Georeferencing explained that two-dimensional coordinate systems, e.g. an image system and a map system, can be related using geometric transformations. This georeferencing approach is useful in many situations. However, in some situations a geocoding approach, in which the row–column structure of the image is also transformed, is required. Geocoding is required when different images need to be combined or when the images are used in a GIS environment that requires all data to be stored in the same map projection. Distinguishing georeferencing and geocoding is conceptually useful, but to the casual software user it is often not apparent whether only georeferencing has been applied in certain image manipulations or also geocoding.

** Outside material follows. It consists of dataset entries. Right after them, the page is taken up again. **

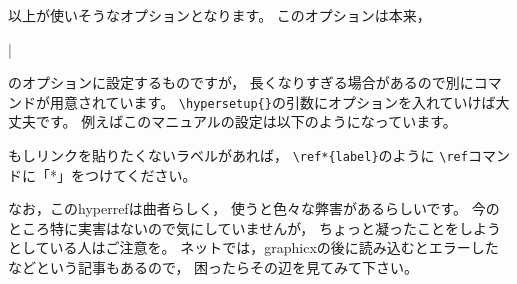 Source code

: 以上が使いそうなオプションとなります。
このオプションは本来，
\begin{ITeX}
\usepackage{hyperref}|
\end{ITeX}
のオプションに設定するものですが，
長くなりすぎる場合があるので別にコマンドが用意されています。
\verb|\hypersetup{}|の引数にオプションを入れていけば大丈夫です。
例えばこのマニュアルの設定は以下のようになっています。

\begin{ITeX}
\end{ITeX}

もしリンクを貼りたくないラベルがあれば，
\verb|\ref*{label}|のように
\verb|\ref|コマンドに「*」をつけてください。

なお，このhyperrefは曲者らしく，
使うと色々な弊害があるらしいです。
今のところ特に実害はないので気にしていませんが，
ちょっと凝ったことをしようとしている人はご注意を。
ネットでは，graphicxの後に読み込むとエラーしたなどという記事もあるので，
困ったらその辺を見てみて下さい。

The effect of geocoding is illustrated in the Figure below along with a georeferencing example.
The geocoding process comprises three main steps: (1) selection of a new grid spacing; (2) projection (using the transformation parameters) of each new raster element onto the original image; and (3) determination and storage of a DN for the new pixel.

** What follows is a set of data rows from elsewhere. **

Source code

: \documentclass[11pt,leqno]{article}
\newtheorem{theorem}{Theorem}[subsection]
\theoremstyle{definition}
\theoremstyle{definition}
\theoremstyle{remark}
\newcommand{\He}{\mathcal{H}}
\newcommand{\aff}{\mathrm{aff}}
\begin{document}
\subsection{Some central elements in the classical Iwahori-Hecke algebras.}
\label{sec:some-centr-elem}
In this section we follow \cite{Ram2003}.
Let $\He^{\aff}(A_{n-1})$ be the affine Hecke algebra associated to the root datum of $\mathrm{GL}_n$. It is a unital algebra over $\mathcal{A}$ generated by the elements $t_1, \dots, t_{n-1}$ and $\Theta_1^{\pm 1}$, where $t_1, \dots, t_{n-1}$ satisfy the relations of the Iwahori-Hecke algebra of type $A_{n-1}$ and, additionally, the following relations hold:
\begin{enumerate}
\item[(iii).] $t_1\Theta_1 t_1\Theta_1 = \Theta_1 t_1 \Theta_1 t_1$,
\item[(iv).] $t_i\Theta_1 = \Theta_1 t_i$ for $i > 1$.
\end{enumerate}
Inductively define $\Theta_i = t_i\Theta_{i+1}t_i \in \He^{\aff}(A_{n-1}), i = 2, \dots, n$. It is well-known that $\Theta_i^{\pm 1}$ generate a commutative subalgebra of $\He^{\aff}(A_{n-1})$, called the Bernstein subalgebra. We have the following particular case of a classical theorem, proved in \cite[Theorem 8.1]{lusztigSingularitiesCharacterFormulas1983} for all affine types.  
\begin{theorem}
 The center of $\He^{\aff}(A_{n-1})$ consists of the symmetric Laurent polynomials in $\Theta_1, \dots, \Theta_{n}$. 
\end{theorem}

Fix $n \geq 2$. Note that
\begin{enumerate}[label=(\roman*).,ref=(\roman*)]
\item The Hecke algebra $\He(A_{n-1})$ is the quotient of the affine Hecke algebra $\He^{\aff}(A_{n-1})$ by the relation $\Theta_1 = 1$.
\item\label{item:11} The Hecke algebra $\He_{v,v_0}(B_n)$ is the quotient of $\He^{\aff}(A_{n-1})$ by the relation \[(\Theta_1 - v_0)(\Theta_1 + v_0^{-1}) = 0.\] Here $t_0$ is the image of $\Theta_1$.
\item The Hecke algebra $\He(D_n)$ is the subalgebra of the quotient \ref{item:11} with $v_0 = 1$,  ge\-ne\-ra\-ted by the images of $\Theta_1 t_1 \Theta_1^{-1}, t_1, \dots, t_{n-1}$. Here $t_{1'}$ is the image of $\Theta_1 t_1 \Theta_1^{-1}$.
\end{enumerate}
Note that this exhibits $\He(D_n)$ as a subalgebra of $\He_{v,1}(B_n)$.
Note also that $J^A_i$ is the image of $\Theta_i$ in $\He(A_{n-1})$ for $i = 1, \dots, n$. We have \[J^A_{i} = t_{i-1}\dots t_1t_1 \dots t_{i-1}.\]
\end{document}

Figure 1 shows four transformation types that are frequently used in RS. The types shown increase from left to right in complexity and number of parameters required. In a conformal transformation, the image shape, including right angles, are retained. Therefore, only four parameters are needed to describe a shift along the x- and y-axes, a scale change, and the rotation. However, if you want to geocode an image to make it fit with another image or map, a higher-order transformation may be required, such as a projective or polynomial transformation.
Most of the projected raster elements of the new image will not match precisely with raster elements in the original image, as Figure 2 illustrates. Since raster data are stored in a regular row–column pattern, we need to calculate DNs for the pixel pattern of the corrected image intended. This calculation is performed by interpolation. This is called resampling of the original image.
For resampling, we usually use very simple interpolation methods, the main ones being nearest neighbour, bilinear, and bicubic interpolation (Figure 2). Consider the green grid to be the output image to be created. To determine the value of the centre pixel (bold), in nearest neighbour interpolation the value of the nearest original pixel is assigned, i.e. the value of the black pixel in this example. Note that the respective pixel centres, marked by small crosses, are always used for this process. In bilinear interpolation, a linear weighted average is calculated for the four nearest pixels in the original image (dark grey and black pixels). In bicubic interpolation a cubic weighted average of the values of 16 surrounding pixels (the black and all grey pixels) is calculated. Note that some software uses the terms “bilinear convolution” and “cubic convolution” instead of the terms introduced above.
The choice of the resampling algorithm depends, among other things, on the ratio between input and output pixel size and the intended use of the resampled image. Nearest neighbour resampling can lead to the edges of features being offset in a step-like pattern. However, since the value of the original cell is assigned to a new cell without being changed, all spectral information is retained, which means that the resampled image is still useful in applications such as digital image classification. The spatial information, on the other hand, may be altered in this process, since some original pixels may be omitted from the output image, or appear twice. Bilinear and bicubic interpolation reduce this effect and lead to smoother images. However, because the values of a number of pixels are averaged, radiometric information is changed (Figure 3).